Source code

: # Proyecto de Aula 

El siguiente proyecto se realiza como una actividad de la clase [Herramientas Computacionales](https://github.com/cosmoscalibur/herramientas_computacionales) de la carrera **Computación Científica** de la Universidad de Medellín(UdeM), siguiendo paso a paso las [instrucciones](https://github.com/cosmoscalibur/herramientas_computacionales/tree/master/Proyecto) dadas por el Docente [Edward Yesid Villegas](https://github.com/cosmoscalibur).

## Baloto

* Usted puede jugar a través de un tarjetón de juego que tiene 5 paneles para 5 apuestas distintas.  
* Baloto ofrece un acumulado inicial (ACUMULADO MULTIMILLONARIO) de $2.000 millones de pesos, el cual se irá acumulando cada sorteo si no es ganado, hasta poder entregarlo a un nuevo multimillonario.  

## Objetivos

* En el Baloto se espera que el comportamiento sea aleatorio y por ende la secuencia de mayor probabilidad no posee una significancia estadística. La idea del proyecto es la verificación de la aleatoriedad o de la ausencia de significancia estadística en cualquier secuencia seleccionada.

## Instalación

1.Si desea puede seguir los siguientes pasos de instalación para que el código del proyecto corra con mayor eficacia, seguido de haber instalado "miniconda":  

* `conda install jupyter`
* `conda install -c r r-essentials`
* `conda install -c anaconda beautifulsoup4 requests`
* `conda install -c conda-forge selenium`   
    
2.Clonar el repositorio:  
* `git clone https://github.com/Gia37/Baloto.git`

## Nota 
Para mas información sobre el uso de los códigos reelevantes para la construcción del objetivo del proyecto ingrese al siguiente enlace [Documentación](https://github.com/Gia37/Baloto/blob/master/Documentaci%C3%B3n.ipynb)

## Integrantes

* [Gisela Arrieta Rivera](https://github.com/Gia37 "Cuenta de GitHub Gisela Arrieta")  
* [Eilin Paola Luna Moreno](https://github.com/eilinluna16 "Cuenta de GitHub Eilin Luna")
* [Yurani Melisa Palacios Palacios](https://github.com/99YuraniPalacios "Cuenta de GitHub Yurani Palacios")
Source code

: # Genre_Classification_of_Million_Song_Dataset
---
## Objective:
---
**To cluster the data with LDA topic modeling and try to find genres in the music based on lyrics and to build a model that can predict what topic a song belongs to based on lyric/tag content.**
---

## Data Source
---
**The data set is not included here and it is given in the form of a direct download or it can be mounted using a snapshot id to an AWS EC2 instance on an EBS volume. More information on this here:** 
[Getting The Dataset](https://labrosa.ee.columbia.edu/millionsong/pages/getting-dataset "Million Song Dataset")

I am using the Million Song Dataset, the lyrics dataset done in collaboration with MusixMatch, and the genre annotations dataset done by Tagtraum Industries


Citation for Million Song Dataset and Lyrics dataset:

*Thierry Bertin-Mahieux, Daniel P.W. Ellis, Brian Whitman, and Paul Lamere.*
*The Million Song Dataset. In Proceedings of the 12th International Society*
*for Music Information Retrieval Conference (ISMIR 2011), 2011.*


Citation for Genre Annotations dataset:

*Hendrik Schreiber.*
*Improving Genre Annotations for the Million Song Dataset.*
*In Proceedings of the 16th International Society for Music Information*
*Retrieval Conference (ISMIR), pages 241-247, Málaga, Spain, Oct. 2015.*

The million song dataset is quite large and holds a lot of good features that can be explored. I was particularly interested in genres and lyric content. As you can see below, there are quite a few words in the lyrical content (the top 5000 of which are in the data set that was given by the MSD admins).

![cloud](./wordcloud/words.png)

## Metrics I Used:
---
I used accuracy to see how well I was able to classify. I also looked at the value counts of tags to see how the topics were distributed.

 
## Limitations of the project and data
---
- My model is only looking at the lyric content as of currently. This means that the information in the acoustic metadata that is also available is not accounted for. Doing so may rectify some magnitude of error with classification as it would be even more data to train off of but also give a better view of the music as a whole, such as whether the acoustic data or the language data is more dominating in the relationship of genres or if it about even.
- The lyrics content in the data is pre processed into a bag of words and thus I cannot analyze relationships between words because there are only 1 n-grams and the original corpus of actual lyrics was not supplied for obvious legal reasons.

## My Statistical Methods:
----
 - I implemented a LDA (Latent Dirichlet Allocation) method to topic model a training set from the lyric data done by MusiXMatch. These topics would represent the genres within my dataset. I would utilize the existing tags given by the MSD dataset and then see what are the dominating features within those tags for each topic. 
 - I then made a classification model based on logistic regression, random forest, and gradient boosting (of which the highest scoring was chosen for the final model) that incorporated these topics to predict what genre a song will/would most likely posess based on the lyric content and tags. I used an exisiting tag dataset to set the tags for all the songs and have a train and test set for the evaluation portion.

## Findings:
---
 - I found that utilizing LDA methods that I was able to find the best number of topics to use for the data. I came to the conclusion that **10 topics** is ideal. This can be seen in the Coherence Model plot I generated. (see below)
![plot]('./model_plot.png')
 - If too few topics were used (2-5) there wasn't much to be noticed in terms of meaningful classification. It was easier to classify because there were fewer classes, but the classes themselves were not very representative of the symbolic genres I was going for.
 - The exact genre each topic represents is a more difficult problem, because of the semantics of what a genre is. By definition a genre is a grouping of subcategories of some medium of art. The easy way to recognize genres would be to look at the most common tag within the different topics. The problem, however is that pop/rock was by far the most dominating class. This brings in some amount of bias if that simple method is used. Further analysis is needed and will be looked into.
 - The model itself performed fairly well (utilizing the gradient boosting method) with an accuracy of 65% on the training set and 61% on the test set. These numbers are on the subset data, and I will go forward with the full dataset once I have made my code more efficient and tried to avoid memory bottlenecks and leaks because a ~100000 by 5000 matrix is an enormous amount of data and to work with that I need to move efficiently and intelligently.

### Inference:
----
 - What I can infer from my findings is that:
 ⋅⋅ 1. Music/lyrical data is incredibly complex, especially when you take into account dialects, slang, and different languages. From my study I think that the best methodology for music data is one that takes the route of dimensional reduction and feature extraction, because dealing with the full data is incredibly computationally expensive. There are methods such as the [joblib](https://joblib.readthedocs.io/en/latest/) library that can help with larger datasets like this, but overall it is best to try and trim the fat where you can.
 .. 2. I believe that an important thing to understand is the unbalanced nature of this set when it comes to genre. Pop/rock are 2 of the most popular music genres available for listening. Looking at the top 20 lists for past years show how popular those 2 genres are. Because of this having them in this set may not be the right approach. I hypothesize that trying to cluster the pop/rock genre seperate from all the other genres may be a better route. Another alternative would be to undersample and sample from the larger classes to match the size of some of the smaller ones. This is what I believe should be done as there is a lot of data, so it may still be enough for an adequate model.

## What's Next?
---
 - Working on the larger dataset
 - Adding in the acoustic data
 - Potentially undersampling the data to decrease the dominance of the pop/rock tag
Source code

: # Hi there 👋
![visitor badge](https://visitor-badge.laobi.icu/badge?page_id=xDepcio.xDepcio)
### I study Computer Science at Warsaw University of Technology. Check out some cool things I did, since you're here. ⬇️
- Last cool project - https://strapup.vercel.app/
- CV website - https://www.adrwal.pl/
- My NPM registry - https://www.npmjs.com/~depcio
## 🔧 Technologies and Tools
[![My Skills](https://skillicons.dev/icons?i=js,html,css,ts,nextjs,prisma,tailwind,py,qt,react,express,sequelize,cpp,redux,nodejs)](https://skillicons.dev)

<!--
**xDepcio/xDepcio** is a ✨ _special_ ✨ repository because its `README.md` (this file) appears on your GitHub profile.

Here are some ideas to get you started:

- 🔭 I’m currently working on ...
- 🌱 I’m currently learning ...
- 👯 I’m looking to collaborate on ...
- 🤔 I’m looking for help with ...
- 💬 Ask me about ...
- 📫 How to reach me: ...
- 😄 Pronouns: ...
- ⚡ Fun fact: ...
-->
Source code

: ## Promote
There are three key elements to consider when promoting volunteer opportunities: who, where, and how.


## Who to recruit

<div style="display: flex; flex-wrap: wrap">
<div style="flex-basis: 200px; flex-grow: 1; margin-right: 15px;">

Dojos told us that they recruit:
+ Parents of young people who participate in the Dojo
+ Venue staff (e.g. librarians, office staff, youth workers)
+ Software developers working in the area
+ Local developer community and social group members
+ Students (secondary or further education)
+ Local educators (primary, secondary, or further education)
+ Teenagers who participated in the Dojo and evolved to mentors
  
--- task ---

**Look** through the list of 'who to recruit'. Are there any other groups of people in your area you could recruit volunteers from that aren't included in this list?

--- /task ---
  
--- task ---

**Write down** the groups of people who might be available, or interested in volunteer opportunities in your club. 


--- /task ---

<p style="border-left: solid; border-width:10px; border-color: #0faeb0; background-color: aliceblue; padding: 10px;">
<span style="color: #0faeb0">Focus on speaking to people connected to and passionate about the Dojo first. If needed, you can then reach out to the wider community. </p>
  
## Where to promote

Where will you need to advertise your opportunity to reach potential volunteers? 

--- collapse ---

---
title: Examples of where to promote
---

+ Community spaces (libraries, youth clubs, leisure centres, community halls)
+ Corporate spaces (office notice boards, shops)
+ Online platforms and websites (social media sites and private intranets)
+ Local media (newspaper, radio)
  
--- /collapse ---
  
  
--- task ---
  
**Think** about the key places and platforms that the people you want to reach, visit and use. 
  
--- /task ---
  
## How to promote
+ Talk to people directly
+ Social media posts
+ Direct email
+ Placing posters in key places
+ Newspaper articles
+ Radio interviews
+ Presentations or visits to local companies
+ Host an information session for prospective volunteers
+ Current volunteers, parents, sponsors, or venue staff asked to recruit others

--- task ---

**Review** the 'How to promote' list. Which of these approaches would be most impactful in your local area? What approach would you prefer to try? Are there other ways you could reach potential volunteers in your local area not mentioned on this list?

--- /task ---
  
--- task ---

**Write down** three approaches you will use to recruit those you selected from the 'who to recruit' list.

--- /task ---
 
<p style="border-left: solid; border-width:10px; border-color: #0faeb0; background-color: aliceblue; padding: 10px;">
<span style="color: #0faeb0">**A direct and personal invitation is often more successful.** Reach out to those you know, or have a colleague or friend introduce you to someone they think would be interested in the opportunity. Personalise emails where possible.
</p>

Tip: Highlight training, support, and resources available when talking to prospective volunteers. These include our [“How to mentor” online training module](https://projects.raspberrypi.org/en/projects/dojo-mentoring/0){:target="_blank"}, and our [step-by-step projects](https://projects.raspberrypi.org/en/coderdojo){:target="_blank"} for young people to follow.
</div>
******************************
> [What is being asked]:
Using the data above, print exactly the lines from the line that contains "- I found that" through the line that contains "- The exact", with both included.

> [Result of this task]:
 - I found that utilizing LDA methods that I was able to find the best number of topics to use for the data. I came to the conclusion that **10 topics** is ideal. This can be seen in the Coherence Model plot I generated. (see below)
![plot]('./model_plot.png')
 - If too few topics were used (2-5) there wasn't much to be noticed in terms of meaningful classification. It was easier to classify because there were fewer classes, but the classes themselves were not very representative of the symbolic genres I was going for.
 - The exact genre each topic represents is a more difficult problem, because of the semantics of what a genre is. By definition a genre is a grouping of subcategories of some medium of art. The easy way to recognize genres would be to look at the most common tag within the different topics. The problem, however is that pop/rock was by far the most dominating class. This brings in some amount of bias if that simple method is used. Further analysis is needed and will be looked into.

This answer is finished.